Millionaires, in contrast, value their own time more highly, and also value dealer loyalty and service more highly than a short term dollar gain. They would often return to the same dealer over and over again. Often this was because the dealer also reciprocated by using the millionaire's business or referring clients back. This was deemed a far more valuable arrangement than a few thousand dollars in the short term.
3. Millionaires are often independent minded
A decent chunk of the book spoke of the story of two sisters, both from a wealthy household. The father was very domineering and believed that women should be in the home. The elder daughter rebelled against this and was cut off from her father's largesse, but the younger daughter stayed within the fold.

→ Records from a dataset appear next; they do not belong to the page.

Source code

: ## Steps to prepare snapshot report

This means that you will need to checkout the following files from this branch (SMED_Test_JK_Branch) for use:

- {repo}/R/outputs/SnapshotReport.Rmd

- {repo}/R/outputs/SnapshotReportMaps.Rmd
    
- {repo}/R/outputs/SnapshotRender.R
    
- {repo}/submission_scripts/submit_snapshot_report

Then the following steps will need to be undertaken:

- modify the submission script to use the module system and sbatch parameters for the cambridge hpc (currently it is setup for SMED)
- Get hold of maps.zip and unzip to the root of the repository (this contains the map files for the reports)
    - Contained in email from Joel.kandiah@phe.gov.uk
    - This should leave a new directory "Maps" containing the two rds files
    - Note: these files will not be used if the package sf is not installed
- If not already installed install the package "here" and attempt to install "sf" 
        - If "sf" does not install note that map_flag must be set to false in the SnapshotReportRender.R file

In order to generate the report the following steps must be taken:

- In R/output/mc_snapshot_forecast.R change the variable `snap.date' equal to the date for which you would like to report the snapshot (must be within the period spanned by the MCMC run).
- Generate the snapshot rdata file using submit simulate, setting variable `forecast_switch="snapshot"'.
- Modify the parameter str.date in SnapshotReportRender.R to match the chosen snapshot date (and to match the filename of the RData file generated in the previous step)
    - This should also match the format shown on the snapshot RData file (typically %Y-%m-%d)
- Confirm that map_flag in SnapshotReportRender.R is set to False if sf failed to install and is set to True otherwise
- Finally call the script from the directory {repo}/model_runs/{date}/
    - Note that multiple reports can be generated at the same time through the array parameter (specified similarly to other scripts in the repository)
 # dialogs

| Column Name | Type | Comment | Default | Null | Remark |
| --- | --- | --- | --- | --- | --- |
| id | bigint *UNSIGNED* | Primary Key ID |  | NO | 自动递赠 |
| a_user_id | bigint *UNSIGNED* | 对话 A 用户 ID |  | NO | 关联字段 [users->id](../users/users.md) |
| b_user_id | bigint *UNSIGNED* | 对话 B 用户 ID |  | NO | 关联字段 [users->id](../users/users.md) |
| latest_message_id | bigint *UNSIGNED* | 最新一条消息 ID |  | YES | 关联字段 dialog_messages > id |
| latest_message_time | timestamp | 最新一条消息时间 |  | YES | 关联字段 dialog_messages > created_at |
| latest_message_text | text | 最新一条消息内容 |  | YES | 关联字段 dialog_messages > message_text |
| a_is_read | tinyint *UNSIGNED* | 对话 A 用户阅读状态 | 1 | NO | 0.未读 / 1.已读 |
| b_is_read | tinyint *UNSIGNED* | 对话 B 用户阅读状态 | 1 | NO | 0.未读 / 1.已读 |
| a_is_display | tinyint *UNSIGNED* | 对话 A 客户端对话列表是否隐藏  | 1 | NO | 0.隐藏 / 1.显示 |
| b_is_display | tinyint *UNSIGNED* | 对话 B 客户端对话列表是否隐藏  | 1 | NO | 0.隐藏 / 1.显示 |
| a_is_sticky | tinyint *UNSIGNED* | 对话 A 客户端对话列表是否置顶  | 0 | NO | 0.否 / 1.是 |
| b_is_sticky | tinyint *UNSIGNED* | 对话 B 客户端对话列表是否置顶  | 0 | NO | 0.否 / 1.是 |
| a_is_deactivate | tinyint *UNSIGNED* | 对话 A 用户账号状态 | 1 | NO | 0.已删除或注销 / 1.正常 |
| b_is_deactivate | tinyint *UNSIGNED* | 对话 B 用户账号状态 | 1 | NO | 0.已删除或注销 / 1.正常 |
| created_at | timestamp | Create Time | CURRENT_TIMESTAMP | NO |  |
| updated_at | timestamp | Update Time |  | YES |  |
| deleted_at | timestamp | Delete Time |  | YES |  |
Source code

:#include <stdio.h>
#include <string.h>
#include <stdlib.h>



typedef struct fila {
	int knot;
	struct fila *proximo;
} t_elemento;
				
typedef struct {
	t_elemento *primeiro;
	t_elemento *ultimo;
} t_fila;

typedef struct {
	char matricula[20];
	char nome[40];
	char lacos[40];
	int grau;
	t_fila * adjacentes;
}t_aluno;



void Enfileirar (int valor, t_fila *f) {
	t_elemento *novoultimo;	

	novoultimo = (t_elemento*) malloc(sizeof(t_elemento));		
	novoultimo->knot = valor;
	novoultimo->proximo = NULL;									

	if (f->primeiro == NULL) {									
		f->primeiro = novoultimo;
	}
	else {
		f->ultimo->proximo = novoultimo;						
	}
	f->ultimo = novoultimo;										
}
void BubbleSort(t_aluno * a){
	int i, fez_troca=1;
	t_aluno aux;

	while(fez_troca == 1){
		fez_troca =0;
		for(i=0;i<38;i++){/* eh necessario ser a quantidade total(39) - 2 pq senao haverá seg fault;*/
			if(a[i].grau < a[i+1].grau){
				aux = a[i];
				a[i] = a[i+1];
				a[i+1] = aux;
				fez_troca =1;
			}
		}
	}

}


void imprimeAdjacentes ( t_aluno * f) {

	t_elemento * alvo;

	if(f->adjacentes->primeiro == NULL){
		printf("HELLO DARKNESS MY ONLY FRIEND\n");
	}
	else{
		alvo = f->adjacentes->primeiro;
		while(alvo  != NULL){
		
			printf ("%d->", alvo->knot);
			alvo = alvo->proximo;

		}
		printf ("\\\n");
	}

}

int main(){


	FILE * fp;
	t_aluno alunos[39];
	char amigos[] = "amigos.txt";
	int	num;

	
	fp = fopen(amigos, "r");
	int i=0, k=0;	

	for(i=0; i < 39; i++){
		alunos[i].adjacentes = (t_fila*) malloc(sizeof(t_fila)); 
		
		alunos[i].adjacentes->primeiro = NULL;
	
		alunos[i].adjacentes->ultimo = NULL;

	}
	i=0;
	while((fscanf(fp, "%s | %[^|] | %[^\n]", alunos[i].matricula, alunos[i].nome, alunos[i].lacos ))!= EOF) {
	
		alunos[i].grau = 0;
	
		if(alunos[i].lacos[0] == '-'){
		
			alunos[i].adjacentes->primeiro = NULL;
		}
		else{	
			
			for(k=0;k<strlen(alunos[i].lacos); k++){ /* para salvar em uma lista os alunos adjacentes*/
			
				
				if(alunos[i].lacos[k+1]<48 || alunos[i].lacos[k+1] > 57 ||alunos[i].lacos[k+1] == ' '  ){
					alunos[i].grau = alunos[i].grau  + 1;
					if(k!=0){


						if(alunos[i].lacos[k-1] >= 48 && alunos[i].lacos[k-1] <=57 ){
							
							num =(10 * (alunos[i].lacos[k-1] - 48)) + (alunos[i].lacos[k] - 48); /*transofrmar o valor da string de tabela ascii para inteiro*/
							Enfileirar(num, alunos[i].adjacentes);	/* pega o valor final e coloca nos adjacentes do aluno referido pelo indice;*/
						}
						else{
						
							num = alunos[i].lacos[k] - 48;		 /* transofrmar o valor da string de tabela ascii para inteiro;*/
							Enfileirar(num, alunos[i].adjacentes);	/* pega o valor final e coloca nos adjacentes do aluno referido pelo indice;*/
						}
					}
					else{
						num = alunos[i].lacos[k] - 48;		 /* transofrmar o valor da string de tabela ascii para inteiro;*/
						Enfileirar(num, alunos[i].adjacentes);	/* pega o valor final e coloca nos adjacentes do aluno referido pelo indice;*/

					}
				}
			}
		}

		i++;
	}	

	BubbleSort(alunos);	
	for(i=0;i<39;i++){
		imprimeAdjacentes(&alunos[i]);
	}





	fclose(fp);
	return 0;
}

In time, the younger daughter married and her husband went to work for his father-in-law. He was afforded no respect from his wife's parents and was treated almost like a handyman. Mum and Dad helped with the purchase of the couple's first home, and paid for private schooling for the grandkids, but the younger daughter and her husband were trapped by the overbearing parenting.
The elder daughter by contrast forged her own path, becoming independently wealthy by saving a percentage of her income from day one. In the end she was a source of what the authors call Economic Outpatient Care, after the overbearing parents had died. The younger daughter never learned to be independent.
4. Millionaires often hamstring their own children by offering them ‘a better life'
It might seem like a lucky break, to be born into a wealthy family, but the authors found that this often is not the case. The millionaire's desire to give their children ‘a better life than we ever had' can lead to lifelong financial dependency, as the case of the two daughters above demonstrates.
The authors conclude that millionaires can better serve their children by teaching them the principles of prodigious accumulation of wealth, rather than extending the Economic Outpatient Care which leads to dependency.
Conclusion
I found it heartening to read that the way to great wealth is the same as I have always preached here on MeaningfulMoney. Budgeting (yes, most millionaires were shown to have a meaningful annual budget), careful saving and investing and frugality is the only way to guarantee future wealth.
Sure, you might die tomorrow, but the odds are you won't, and you'll need something to live on when you're too old to work.
I recommend this book most highly. Rather than depressing me about the long-term nature of wealth-creation, it encouraged me that I was on the right path. It challenged my thinking regarding how I relate to my children and their financial future. And it reinforced my belief system most satisfactorily!